De sa poche le publiciste tira un numéro du Journal des Débats.

— Tenez, mon bon monsieur, voici l’article de tête de ce matin. Je vous le lis. S’il vous semble ennuyeux, ayez patience ; dites-vous qu’avant peu vous le trouverez plein de saveur.

Sur ce préambule, il se prit à lire :

Débats, 19 mars[1]. — Bonaparte s’est évadé de l’île d’Elbe, où l’imprudente magnanimité des souverains alliés lui avait accordé une principauté, pour prix de la désolation qu’il avait promenée dans leurs États.

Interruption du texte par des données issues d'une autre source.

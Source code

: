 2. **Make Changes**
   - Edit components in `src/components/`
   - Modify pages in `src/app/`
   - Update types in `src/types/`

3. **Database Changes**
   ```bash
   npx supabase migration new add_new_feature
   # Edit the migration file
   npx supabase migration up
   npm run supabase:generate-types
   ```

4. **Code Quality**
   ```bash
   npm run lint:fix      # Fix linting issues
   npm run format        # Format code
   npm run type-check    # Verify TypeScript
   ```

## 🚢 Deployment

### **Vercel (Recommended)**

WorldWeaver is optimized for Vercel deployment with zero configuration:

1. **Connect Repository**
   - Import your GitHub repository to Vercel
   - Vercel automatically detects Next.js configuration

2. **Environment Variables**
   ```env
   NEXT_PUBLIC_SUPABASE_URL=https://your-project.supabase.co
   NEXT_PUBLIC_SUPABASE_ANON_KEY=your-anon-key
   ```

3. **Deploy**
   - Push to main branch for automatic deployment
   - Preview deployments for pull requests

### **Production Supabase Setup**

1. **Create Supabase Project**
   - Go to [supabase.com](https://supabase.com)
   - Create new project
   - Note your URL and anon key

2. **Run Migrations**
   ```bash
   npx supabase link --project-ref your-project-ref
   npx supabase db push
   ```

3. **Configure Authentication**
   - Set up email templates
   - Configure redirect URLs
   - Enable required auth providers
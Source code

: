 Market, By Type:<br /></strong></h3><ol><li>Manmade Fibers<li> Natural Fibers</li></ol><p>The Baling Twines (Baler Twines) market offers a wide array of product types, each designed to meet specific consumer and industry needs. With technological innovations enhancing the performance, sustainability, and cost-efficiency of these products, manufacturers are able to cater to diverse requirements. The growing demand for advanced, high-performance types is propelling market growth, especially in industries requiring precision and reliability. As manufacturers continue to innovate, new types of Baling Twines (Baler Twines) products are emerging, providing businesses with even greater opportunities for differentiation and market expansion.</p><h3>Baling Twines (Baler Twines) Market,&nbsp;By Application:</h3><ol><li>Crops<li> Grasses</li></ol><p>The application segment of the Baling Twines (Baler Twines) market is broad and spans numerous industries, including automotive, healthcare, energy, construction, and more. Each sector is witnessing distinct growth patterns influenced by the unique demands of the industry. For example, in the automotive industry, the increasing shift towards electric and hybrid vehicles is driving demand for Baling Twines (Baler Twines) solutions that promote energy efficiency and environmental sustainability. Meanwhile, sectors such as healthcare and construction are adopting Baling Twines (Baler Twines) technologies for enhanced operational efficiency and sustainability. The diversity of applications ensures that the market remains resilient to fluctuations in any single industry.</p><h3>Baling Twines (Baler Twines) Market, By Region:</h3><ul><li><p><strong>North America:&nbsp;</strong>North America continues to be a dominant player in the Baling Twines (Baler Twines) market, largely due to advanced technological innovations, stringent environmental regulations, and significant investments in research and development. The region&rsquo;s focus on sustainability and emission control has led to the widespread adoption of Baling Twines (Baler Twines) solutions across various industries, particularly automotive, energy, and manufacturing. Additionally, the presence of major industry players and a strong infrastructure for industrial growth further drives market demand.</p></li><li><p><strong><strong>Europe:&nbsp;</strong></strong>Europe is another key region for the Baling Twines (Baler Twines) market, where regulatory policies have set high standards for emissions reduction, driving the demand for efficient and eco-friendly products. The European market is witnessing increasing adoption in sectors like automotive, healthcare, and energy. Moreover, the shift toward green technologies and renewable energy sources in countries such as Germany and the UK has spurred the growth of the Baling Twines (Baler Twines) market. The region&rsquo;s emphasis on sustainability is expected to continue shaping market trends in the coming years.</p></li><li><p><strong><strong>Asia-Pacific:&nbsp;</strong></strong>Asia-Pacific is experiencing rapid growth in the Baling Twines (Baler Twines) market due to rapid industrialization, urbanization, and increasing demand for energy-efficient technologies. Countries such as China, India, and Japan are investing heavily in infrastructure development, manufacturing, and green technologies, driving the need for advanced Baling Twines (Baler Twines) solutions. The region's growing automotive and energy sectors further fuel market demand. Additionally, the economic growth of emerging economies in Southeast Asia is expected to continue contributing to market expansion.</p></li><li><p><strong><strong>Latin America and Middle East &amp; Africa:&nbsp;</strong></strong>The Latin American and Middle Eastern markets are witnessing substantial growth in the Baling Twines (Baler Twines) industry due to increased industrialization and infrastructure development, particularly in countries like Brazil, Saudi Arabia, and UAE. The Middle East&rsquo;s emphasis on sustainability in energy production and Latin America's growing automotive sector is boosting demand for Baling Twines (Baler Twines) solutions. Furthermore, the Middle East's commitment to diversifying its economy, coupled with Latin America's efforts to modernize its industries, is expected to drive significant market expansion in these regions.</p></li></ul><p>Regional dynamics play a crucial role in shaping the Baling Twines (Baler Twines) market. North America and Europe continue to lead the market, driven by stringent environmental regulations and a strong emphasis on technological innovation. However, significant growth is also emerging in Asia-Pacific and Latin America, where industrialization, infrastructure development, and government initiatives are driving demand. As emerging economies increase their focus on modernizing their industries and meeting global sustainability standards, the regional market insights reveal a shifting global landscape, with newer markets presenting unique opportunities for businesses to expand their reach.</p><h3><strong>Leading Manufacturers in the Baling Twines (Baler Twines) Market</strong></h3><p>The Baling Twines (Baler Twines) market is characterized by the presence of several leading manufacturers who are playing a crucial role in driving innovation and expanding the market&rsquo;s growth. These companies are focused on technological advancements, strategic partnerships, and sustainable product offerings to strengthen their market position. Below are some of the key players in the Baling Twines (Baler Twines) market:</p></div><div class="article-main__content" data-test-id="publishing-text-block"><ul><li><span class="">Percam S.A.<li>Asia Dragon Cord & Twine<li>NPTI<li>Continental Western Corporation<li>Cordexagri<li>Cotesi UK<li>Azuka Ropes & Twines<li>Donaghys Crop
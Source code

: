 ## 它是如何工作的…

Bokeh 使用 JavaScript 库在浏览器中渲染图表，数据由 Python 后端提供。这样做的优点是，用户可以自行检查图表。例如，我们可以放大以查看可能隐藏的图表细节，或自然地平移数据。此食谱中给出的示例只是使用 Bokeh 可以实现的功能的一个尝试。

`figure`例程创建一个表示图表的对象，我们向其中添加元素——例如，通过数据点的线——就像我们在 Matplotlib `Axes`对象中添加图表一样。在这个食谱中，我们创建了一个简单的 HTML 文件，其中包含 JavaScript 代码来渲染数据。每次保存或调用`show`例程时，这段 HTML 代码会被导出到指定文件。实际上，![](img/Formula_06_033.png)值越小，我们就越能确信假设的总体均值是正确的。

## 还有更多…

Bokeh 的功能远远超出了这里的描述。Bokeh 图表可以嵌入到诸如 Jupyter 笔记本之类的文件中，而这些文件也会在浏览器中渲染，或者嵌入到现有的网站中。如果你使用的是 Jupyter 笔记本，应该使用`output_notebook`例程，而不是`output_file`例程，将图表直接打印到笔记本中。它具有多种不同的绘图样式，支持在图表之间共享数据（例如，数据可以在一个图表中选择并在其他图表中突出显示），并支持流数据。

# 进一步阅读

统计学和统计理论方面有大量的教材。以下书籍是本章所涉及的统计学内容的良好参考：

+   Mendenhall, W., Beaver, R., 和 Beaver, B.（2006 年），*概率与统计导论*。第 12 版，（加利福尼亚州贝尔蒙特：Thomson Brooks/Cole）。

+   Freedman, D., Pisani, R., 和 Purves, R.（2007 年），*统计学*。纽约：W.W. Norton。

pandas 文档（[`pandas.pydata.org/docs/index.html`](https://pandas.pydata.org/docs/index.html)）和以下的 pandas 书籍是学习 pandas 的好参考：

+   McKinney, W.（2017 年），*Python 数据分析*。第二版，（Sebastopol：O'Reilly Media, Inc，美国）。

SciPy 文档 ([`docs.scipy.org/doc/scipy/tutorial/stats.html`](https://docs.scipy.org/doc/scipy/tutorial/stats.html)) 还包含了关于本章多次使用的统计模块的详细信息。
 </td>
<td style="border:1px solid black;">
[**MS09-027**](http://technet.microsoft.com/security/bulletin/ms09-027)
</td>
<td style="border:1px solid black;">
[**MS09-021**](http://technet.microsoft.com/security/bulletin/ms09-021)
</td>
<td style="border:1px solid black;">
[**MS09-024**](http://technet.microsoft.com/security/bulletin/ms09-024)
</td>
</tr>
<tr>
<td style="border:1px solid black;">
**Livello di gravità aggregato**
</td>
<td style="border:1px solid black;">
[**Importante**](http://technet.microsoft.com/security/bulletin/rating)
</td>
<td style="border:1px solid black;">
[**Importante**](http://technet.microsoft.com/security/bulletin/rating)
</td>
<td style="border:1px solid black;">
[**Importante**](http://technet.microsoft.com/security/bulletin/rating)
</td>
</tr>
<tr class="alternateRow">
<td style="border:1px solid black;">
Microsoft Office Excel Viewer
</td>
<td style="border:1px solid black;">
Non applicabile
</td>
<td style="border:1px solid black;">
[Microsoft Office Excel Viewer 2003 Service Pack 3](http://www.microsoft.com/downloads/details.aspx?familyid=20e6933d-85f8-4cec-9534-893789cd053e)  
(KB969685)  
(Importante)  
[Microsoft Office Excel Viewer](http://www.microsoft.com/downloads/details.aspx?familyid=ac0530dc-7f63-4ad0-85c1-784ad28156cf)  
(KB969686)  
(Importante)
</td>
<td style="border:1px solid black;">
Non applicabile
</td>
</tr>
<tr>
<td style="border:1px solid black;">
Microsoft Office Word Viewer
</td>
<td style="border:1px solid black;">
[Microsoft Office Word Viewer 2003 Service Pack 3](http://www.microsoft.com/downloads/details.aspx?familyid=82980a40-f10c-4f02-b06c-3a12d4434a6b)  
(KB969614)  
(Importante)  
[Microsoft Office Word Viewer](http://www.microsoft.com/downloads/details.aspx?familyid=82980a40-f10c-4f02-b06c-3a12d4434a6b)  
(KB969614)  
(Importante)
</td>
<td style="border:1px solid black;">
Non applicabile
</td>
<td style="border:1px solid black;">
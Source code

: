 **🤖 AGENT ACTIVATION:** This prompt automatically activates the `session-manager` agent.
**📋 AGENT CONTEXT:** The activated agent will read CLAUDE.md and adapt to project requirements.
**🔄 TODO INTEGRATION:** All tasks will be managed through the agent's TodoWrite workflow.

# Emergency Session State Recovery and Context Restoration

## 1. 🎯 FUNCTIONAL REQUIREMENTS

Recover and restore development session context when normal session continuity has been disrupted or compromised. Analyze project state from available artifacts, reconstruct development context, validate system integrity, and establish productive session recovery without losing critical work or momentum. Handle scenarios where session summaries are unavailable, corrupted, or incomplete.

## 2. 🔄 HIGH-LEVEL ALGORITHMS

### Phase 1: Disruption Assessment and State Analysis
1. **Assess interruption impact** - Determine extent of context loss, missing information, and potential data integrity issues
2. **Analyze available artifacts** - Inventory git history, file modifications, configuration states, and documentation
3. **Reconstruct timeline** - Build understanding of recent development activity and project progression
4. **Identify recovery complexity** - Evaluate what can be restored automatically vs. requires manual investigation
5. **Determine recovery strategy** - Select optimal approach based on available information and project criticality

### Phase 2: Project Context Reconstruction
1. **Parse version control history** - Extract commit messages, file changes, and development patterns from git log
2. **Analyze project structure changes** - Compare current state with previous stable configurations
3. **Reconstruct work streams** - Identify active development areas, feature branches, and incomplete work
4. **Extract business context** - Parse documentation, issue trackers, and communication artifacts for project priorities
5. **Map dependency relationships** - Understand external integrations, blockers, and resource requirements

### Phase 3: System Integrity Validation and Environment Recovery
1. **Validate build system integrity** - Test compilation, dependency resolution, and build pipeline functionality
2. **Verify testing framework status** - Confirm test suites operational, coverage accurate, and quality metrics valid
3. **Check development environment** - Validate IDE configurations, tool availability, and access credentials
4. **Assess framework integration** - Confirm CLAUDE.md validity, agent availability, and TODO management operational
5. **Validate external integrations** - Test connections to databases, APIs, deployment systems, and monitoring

« À la tête de quelques centaines de bandits, profitant de la stupeur de la nation, écœurée de tant d’audace, il a traversé une grande partie du territoire.

« Ce succès éphémère a enflé d’orgueil le cœur du lâche guerrier de Fontainebleau. Il s’expose à la mort des héros ; Dieu permettra qu’il meure de la mort des traîtres. La France l’a rejeté ; il revient ; la terre de France le dévorera.

« Un seul cri retentit par toutes les provinces : Mort au tyran ! Vive le roi ! »

— Je vous fais grâce du reste, railla l’interlocuteur du comte, l’article se poursuit ainsi sur trois colonnes, dans lesquelles on voit successivement Napoléon pendu, guillotiné, fusillé, rompu, écartelé, après exposition au pilori de l’opinion !

  1. Collection du Journal des Débats.